Records from a collection:
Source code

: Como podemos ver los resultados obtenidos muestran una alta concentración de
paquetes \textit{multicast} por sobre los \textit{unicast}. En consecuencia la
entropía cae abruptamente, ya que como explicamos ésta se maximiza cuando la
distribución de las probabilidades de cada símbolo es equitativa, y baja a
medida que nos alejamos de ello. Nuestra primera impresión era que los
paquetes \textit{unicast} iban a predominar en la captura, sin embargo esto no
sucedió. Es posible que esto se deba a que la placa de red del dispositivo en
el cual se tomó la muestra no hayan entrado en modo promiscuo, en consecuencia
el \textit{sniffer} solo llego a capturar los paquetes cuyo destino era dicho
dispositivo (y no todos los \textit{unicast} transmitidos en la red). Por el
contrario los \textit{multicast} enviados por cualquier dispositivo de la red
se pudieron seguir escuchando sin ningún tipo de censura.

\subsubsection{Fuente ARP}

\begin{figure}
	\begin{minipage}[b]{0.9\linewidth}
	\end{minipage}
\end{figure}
==
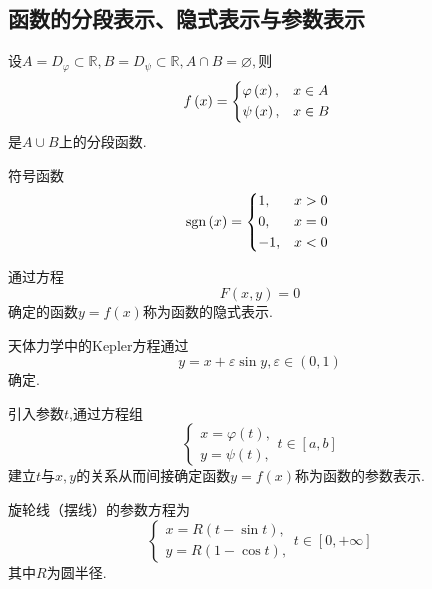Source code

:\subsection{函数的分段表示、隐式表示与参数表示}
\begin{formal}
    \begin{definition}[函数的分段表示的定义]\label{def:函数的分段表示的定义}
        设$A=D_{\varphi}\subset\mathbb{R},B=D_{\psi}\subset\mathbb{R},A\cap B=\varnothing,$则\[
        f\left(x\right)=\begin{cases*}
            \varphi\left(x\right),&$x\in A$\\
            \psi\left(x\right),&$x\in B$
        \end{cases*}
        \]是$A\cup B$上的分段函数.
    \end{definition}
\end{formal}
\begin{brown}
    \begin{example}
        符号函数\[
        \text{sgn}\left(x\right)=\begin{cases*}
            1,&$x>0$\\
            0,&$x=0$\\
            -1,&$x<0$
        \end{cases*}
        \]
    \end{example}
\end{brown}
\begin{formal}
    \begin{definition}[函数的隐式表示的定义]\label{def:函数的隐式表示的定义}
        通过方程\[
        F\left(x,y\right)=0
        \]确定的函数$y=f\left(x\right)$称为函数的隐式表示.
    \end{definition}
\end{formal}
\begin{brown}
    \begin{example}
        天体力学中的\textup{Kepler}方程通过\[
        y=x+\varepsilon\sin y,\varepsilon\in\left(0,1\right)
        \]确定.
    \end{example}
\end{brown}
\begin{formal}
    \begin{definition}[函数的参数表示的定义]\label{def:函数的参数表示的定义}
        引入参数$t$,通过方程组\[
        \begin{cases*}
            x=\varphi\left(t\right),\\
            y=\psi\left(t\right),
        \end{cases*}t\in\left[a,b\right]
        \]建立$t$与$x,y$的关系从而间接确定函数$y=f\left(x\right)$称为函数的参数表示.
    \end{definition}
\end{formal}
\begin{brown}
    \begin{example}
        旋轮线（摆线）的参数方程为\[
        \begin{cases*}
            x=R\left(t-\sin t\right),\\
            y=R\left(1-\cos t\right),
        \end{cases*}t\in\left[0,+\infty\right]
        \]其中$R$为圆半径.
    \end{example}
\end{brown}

> [To do]: Filter the data down to the lines that contain the string "dispositivo", and copy them.

> [Answer to this problem]:
sucedió. Es posible que esto se deba a que la placa de red del dispositivo en
dispositivo (y no todos los \textit{unicast} transmitidos en la red). Por el
contrario los \textit{multicast} enviados por cualquier dispositivo de la red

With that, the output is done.